*** Block opens ***

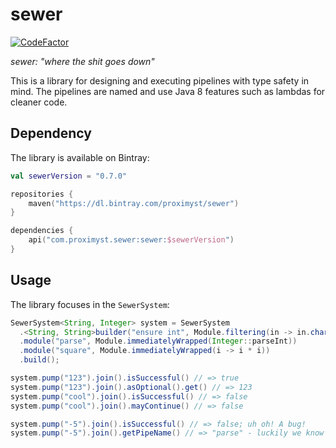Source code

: # sewer

[![CodeFactor](https://www.codefactor.io/repository/github/proximyst/sewer/badge/main)](https://www.codefactor.io/repository/github/proximyst/sewer/overview/main)

*sewer: "where the shit goes down"*

This is a library for designing and executing pipelines with type safety in
mind. The pipelines are named and use Java 8 features such as lambdas for
cleaner code.

## Dependency

The library is available on Bintray:

```kotlin
val sewerVersion = "0.7.0"

repositories {
    maven("https://dl.bintray.com/proximyst/sewer")
}

dependencies {
    api("com.proximyst.sewer:sewer:$sewerVersion")
}
```

## Usage

The library focuses in the `SewerSystem`:

```java
SewerSystem<String, Integer> system = SewerSystem
  .<String, String>builder("ensure int", Module.filtering(in -> in.chars().allMatch(Character::isDigit)))
  .module("parse", Module.immediatelyWrapped(Integer::parseInt))
  .module("square", Module.immediatelyWrapped(i -> i * i))
  .build();

system.pump("123").join().isSuccessful() // => true
system.pump("123").join().asOptional().get() // => 123
system.pump("cool").join().isSuccessful() // => false
system.pump("cool").join().mayContinue() // => false

system.pump("-5").join().isSuccessful() // => false; uh oh! A bug!
system.pump("-5").join().getPipeName() // => "parse" - luckily we know where the bug is.
```
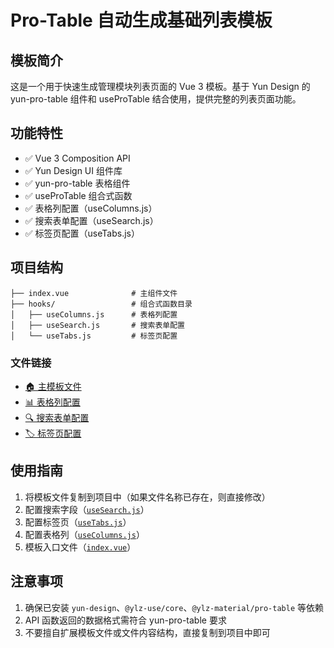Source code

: # Pro-Table 自动生成基础列表模板

## 模板简介

这是一个用于快速生成管理模块列表页面的 Vue 3 模板。基于 Yun Design 的 yun-pro-table 组件和 useProTable 结合使用，提供完整的列表页面功能。

## 功能特性

- ✅ Vue 3 Composition API
- ✅ Yun Design UI 组件库
- ✅ yun-pro-table 表格组件
- ✅ useProTable 组合式函数
- ✅ 表格列配置（useColumns.js）
- ✅ 搜索表单配置（useSearch.js）
- ✅ 标签页配置（useTabs.js）

## 项目结构

```
├── index.vue              # 主组件文件
├── hooks/                 # 组合式函数目录
│   ├── useColumns.js      # 表格列配置
│   ├── useSearch.js       # 搜索表单配置
│   └── useTabs.js         # 标签页配置
```

### 文件链接

- [🏠 主模板文件](./index.vue)
- [📊 表格列配置](./hooks/useColumns.js)
- [🔍 搜索表单配置](./hooks/useSearch.js)
- [🏷️ 标签页配置](./hooks/useTabs.js)

## 使用指南

1. 将模板文件复制到项目中（如果文件名称已存在，则直接修改）
2. 配置搜索字段（[`useSearch.js`](./hooks/useSearch.js)）
3. 配置标签页（[`useTabs.js`](./hooks/useTabs.js)）
4. 配置表格列（[`useColumns.js`](./hooks/useColumns.js)）
5. 模板入口文件（[`index.vue`](./index.vue)）

## 注意事项

1. 确保已安装 `yun-design`、`@ylz-use/core`、`@ylz-material/pro-table` 等依赖
2. API 函数返回的数据格式需符合 yun-pro-table 要求
3. 不要擅自扩展模板文件或文件内容结构，直接复制到项目中即可
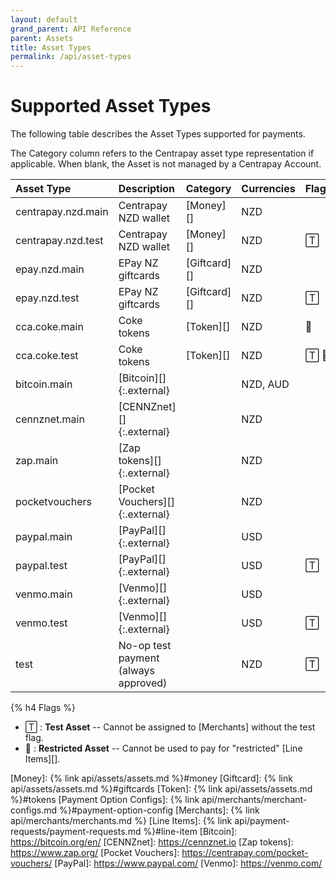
 ```yaml
---
layout: default
grand_parent: API Reference
parent: Assets
title: Asset Types
permalink: /api/asset-types
---
```


# Supported Asset Types

The following table describes the Asset Types supported for payments.

The Category column refers to the Centrapay asset type representation if
applicable. When blank, the Asset is not managed by a Centrapay Account.

|     Asset Type     |             Description              |   Category   | Currencies | Flags |
| :----------------- | :----------------------------------- | :----------- | :--------- | :---- |
| centrapay.nzd.main | Centrapay NZD wallet                 | [Money][]    | NZD        |       |
| centrapay.nzd.test | Centrapay NZD wallet                 | [Money][]    | NZD        | 🅃     |
| epay.nzd.main      | EPay NZ giftcards                    | [Giftcard][] | NZD        |       |
| epay.nzd.test      | EPay NZ giftcards                    | [Giftcard][] | NZD        | 🅃     |
| cca.coke.main      | Coke tokens                          | [Token][]    | NZD        | 🚫     |
| cca.coke.test      | Coke tokens                          | [Token][]    | NZD        | 🅃 🚫   |
| bitcoin.main       | [Bitcoin][]{:.external}              |              | NZD, AUD   |       |
| cennznet.main      | [CENNZnet][]{:.external}             |              | NZD        |       |
| zap.main           | [Zap tokens][]{:.external}           |              | NZD        |       |
| pocketvouchers     | [Pocket Vouchers][]{:.external}      |              | NZD        |       |
| paypal.main        | [PayPal][]{:.external}               |              | USD        |       |
| paypal.test        | [PayPal][]{:.external}               |              | USD        | 🅃     |
| venmo.main         | [Venmo][]{:.external}                |              | USD        |       |
| venmo.test         | [Venmo][]{:.external}                |              | USD        | 🅃     |
| test               | No-op test payment (always approved) |              | NZD        | 🅃     |


{% h4 Flags %}

 * 🅃  : **Test Asset** -- Cannot be assigned to [Merchants] without the test flag.
 * 🚫 : **Restricted Asset** -- Cannot be used to pay for "restricted" [Line Items][].


[Money]: {% link api/assets/assets.md %}#money
[Giftcard]: {% link api/assets/assets.md %}#giftcards
[Token]: {% link api/assets/assets.md %}#tokens
[Payment Option Configs]: {% link api/merchants/merchant-configs.md %}#payment-option-config
[Merchants]: {% link api/merchants/merchants.md %}
[Line Items]: {% link api/payment-requests/payment-requests.md %}#line-item
[Bitcoin]: https://bitcoin.org/en/
[CENNZnet]: https://cennznet.io
[Zap tokens]: https://www.zap.org/
[Pocket Vouchers]: https://centrapay.com/pocket-vouchers/
[PayPal]: https://www.paypal.com/
[Venmo]: https://venmo.com/
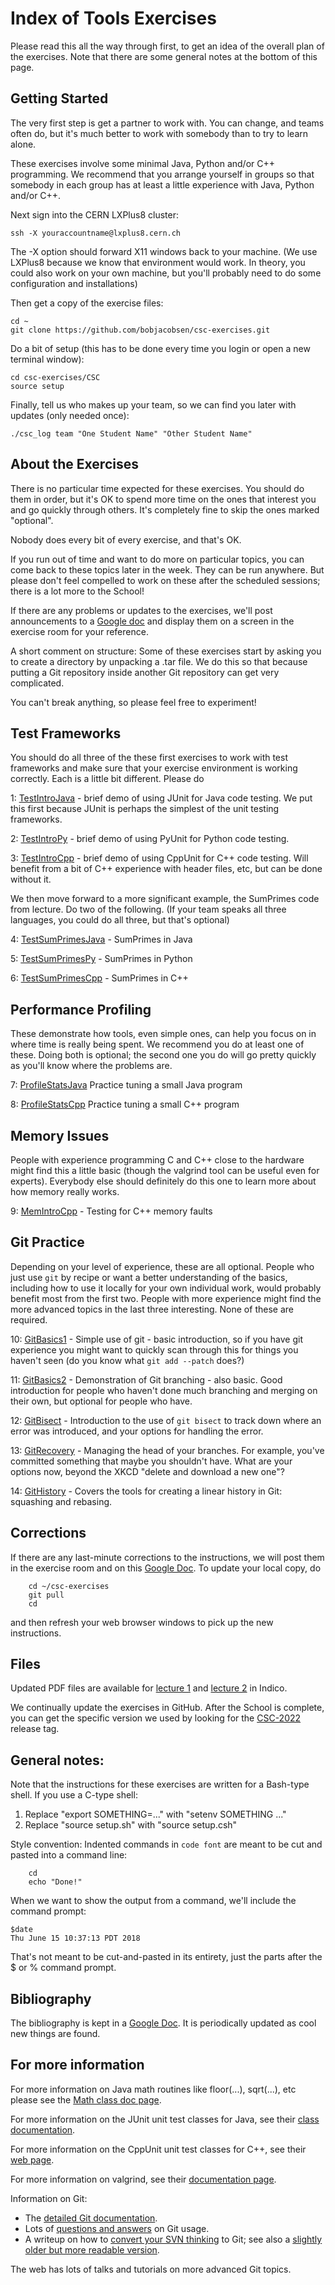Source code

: # Index of Tools Exercises

Please read this all the way through first, to get an idea
of the overall plan of the exercises. Note that there are some
general notes at the bottom of this page.


## Getting Started
The very first step is get a partner to work with.  You can change, and teams often do, but it's much better to work with somebody than to try to learn alone.

These exercises involve some minimal Java, Python and/or C++ programming. We recommend that you arrange yourself in groups so that somebody in each group has at least a little experience with Java, Python and/or C++.

Next sign into the CERN LXPlus8 cluster:

```
ssh -X youraccountname@lxplus8.cern.ch
```

The -X option should forward X11 windows back to your machine.  (We use LXPlus8 because we know that environment would work.  In theory, you could also work on your own machine, but you'll probably need to do some configuration and installations)

Then get a copy of the exercise files:
```
cd ~
git clone https://github.com/bobjacobsen/csc-exercises.git

```
Do a bit of setup (this has to be done every time you login or open a new terminal window):
```
cd csc-exercises/CSC
source setup
```

Finally, tell us who makes up your team, so we can find you later with updates (only needed once):
```
./csc_log team "One Student Name" "Other Student Name"
```

## About the Exercises

There is no particular time expected for these exercises. You should do them in order, but it's OK to spend more time on the ones that interest you and go quickly through others.  It's completely fine to skip the ones marked "optional".

Nobody does every bit of every exercise, and that's OK.

If you run out of time and want to do more on particular topics, you can come back to these topics later in the week. They can be run anywhere.  But please don't feel compelled to work on these after the scheduled sessions; there is a lot more to the School!

If there are any problems or updates to the exercises, we'll post announcements to a [Google doc](https://docs.google.com/document/d/1g3b2e7wf3mWaIZ4U6MkNR5B4fQuO71y6Q341LGs45HQ/edit) and display them on a screen in the exercise room for your reference.

A short comment on structure: Some of these exercises start by asking you to create a directory by unpacking a .tar file.  We do this so that because putting a Git repository inside another Git repository can get very complicated.

You can't break anything, so please feel free to experiment!

## Test Frameworks

You should do all three of the these first exercises to work with test frameworks
and make sure that your exercise environment is working correctly.
Each is a little bit different. Please do

1: [TestIntroJava](TestIntroJava/README.md) - brief demo of using JUnit for Java code testing. We put this first because JUnit is perhaps the simplest of the unit testing frameworks.

2: [TestIntroPy](TestIntroPy/README.md) - brief demo of using PyUnit for Python code testing.

3: [TestIntroCpp](TestIntroCpp/README.md) - brief demo of using CppUnit for C++ code testing. Will benefit from a bit of C++ experience with header files, etc, but can be done without it.

We then move forward to a more significant example, the SumPrimes code from lecture.  Do two of the following. (If your team speaks all three languages, you could do all three, but that's optional)

4: [TestSumPrimesJava](TestSumPrimesJava/README.md) - SumPrimes in Java

5: [TestSumPrimesPy](TestSumPrimesPy/README.md) - SumPrimes in Python

6: [TestSumPrimesCpp](TestSumPrimesCpp/README.md) - SumPrimes in C++

## Performance Profiling

These demonstrate how tools, even simple ones, can help you focus on in where time is really being spent.
We recommend you do at least one of these. Doing both is optional; the second one you do will go pretty quickly as you'll know where the problems are.

7: [ProfileStatsJava](ProfileStatsJava/README.md) Practice tuning a small Java program

8: [ProfileStatsCpp](ProfileStatsCpp/README.md) Practice tuning a small C++ program


## Memory Issues

People with experience programming C and C++ close to the hardware might find this a little basic (though the valgrind tool can be  useful even for experts). Everybody else should definitely do this one to learn more about how memory really works.

9: [MemIntroCpp](MemIntroCpp/README.md) - Testing for C++ memory faults


## Git Practice

Depending on your level of experience, these are all optional.  People who just use `git` by recipe or want a better understanding of the basics, including how to use it locally for your own individual work, would probably benefit most from the first two.  People with more experience might find the more advanced topics in the last three interesting. None of these are required.

10: [GitBasics1](GitBasics1/README.md) - Simple use of git - basic introduction, so if you have git experience you might want to quickly scan through this for things you haven't seen (do you know what `git add --patch` does?)

11: [GitBasics2](GitBasics2/README.md) - Demonstration of Git branching - also basic. Good introduction for people who haven't done much branching and merging on their own, but optional for people who have.

12: [GitBisect](GitBisect/README.md) - Introduction to the use of `git bisect` to track down where an error was introduced, and your options for handling the error.

13: [GitRecovery](GitRecovery/README.md) - Managing the head of your branches. For example, you've committed something that maybe you shouldn't have.  What are your options now, beyond the XKCD "delete and download a new one"?

14: [GitHistory](GitHistory/README.md) - Covers the tools for creating a linear history in Git:  squashing and rebasing.

## Corrections

If there are any last-minute corrections to the instructions,
we will post them in the exercise room and on this [Google Doc](https://docs.google.com/document/d/1g3b2e7wf3mWaIZ4U6MkNR5B4fQuO71y6Q341LGs45HQ/edit?usp=sharing). To update your local copy, do
```
    cd ~/csc-exercises
    git pull
    cd
```
and then refresh your web browser windows to pick up the new instructions.

## Files

Updated PDF files are available for
<a href="https://indico.cern.ch/event/1125271/contributions/4723302/">lecture 1</a> and
<a href="https://indico.cern.ch/event/1125271/contributions/4723247/">lecture 2</a> in Indico.

We continually update the exercises in GitHub.
After the School is complete, you can get the specific version we used
by looking for the
<a href="https://github.com/bobjacobsen/csc-exercises/releases/CSC-2022">CSC-2022</a> release tag.

## General notes:

Note that the instructions for these exercises are written for a Bash-type shell.  If you use a C-type shell:
<OL>
<LI>Replace "export SOMETHING=..." with "setenv SOMETHING ..."
<LI>Replace "source setup.sh" with "source setup.csh"
</OL>


Style convention:  Indented commands in <code>code font</code> are meant to
be cut and pasted into a command line:
```
    cd
    echo "Done!"
```
When we want to show the output from a command, we'll include the command prompt:
```
$date
Thu June 15 10:37:13 PDT 2018
```
That's not meant to be cut-and-pasted in its entirety, just the parts
after the $ or % command prompt.

<h2 id="biblio">Bibliography</h2>

The bibliography is kept in a
<a href="https://docs.google.com/document/d/1Jvb1zYRibzOw74VKnGsmTVfWkQcOxb_yc8JboebFDpA/edit#">Google Doc</a>.
It is periodically updated as cool new things are found.

<h2>For more information</h2>
For more information on Java math routines like floor(...), sqrt(...), etc
please see the
<a href="http://download.oracle.com/javase/8/docs/api/java/lang/Math.html">Math class doc page</a>.

For more information on the JUnit unit test classes for Java, see their
<a href="http://junit.sourceforge.net/javadoc/">class documentation</a>.

For more information on the CppUnit unit test classes for C++, see their
<a href="http://cppunit.sourceforge.net/doc/1.8.0/">web page</a>.

For more information on valgrind, see their
<a href="http://valgrind.org/docs/">documentation page</a>.

Information on Git:

 - The <a href="https://www.kernel.org/pub/software/scm/git/docs/">detailed Git documentation</a>.
 - Lots of <a href="http://gitready.com">questions and answers</a> on Git usage.
 - A writeup on how to <a href="https://git.wiki.kernel.org/index.php/GitSvnCrashCourse">convert your SVN thinking</a> to Git;
see also a
<a href="http://git.or.cz/course/svn.html">slightly older but more readable version</a>.

The web has lots of talks and tutorials on more advanced Git topics.

</body>
</html>
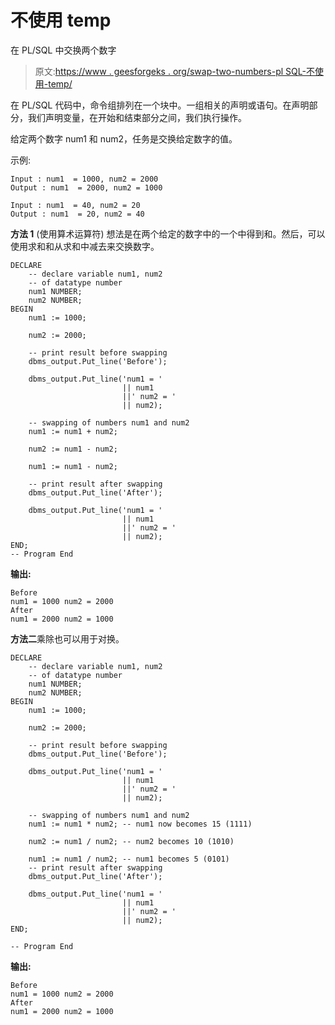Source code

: # 不使用 temp

在 PL/SQL 中交换两个数字

> 原文:[https://www . geesforgeks . org/swap-two-numbers-pl SQL-不使用-temp/](https://www.geeksforgeeks.org/swap-two-numbers-plsql-without-using-temp/)

在 PL/SQL 代码中，命令组排列在一个块中。一组相关的声明或语句。在声明部分，我们声明变量，在开始和结束部分之间，我们执行操作。

给定两个数字 num1 和 num2，任务是交换给定数字的值。

示例:

```
Input : num1  = 1000, num2 = 2000
Output : num1  = 2000, num2 = 1000

Input : num1  = 40, num2 = 20
Output : num1  = 20, num2 = 40

```

**方法 1** (使用算术运算符)
想法是在两个给定的数字中的一个中得到和。然后，可以使用求和和从求和中减去来交换数字。

```
DECLARE 
    -- declare variable num1, num2  
    -- of datatype number 
    num1 NUMBER; 
    num2 NUMBER; 
BEGIN 
    num1 := 1000; 

    num2 := 2000; 

    -- print result before swapping 
    dbms_output.Put_line('Before'); 

    dbms_output.Put_line('num1 = ' 
                         || num1 
                         ||' num2 = ' 
                         || num2); 

    -- swapping of numbers num1 and num2 
    num1 := num1 + num2; 

    num2 := num1 - num2; 

    num1 := num1 - num2; 

    -- print result after swapping 
    dbms_output.Put_line('After'); 

    dbms_output.Put_line('num1 = ' 
                         || num1 
                         ||' num2 = ' 
                         || num2); 
END; 
-- Program End 
```

**输出:**

```
Before
num1 = 1000 num2 = 2000
After
num1 = 2000 num2 = 1000

```

**方法二**乘除也可以用于对换。

```
DECLARE 
    -- declare variable num1, num2  
    -- of datatype number 
    num1 NUMBER; 
    num2 NUMBER; 
BEGIN 
    num1 := 1000; 

    num2 := 2000; 

    -- print result before swapping 
    dbms_output.Put_line('Before'); 

    dbms_output.Put_line('num1 = ' 
                         || num1 
                         ||' num2 = ' 
                         || num2); 

    -- swapping of numbers num1 and num2 
    num1 := num1 * num2; -- num1 now becomes 15 (1111) 

    num2 := num1 / num2; -- num2 becomes 10 (1010) 

    num1 := num1 / num2; -- num1 becomes 5 (0101) 
    -- print result after swapping 
    dbms_output.Put_line('After'); 

    dbms_output.Put_line('num1 = ' 
                         || num1 
                         ||' num2 = ' 
                         || num2); 
END; 

-- Program End 
```

**输出:**

```
Before
num1 = 1000 num2 = 2000
After
num1 = 2000 num2 = 1000

```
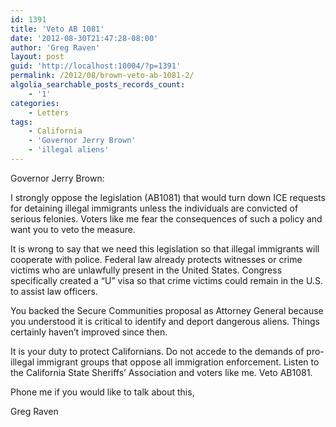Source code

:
 ```yaml
---
id: 1391
title: 'Veto AB 1081'
date: '2012-08-30T21:47:28-08:00'
author: 'Greg Raven'
layout: post
guid: 'http://localhost:10004/?p=1391'
permalink: /2012/08/brown-veto-ab-1081-2/
algolia_searchable_posts_records_count:
    - '1'
categories:
    - Letters
tags:
    - California
    - 'Governor Jerry Brown'
    - 'illegal aliens'
---
```


Governor Jerry Brown:

I strongly oppose the legislation (AB1081) that would turn down ICE requests for detaining illegal immigrants unless the individuals are convicted of serious felonies. Voters like me fear the consequences of such a policy and want you to veto the measure.  
  
It is wrong to say that we need this legislation so that illegal immigrants will cooperate with police. Federal law already protects witnesses or crime victims who are unlawfully present in the United States. Congress specifically created a “U” visa so that crime victims could remain in the U.S. to assist law officers.

You backed the Secure Communities proposal as Attorney General because you understood it is critical to identify and deport dangerous aliens. Things certainly haven’t improved since then.

It is your duty to protect Californians. Do not accede to the demands of pro-illegal immigrant groups that oppose all immigration enforcement. Listen to the California State Sheriffs’ Association and voters like me. Veto AB1081.

Phone me if you would like to talk about this,

Greg Raven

*** Block closes ***

_Action item:_
Every line in the listing that holds "brief" belongs in the answer.

_Result:_
1: [TestIntroJava](TestIntroJava/README.md) - brief demo of using JUnit for Java code testing. We put this first because JUnit is perhaps the simplest of the unit testing frameworks.
2: [TestIntroPy](TestIntroPy/README.md) - brief demo of using PyUnit for Python code testing.
3: [TestIntroCpp](TestIntroCpp/README.md) - brief demo of using CppUnit for C++ code testing. Will benefit from a bit of C++ experience with header files, etc, but can be done without it.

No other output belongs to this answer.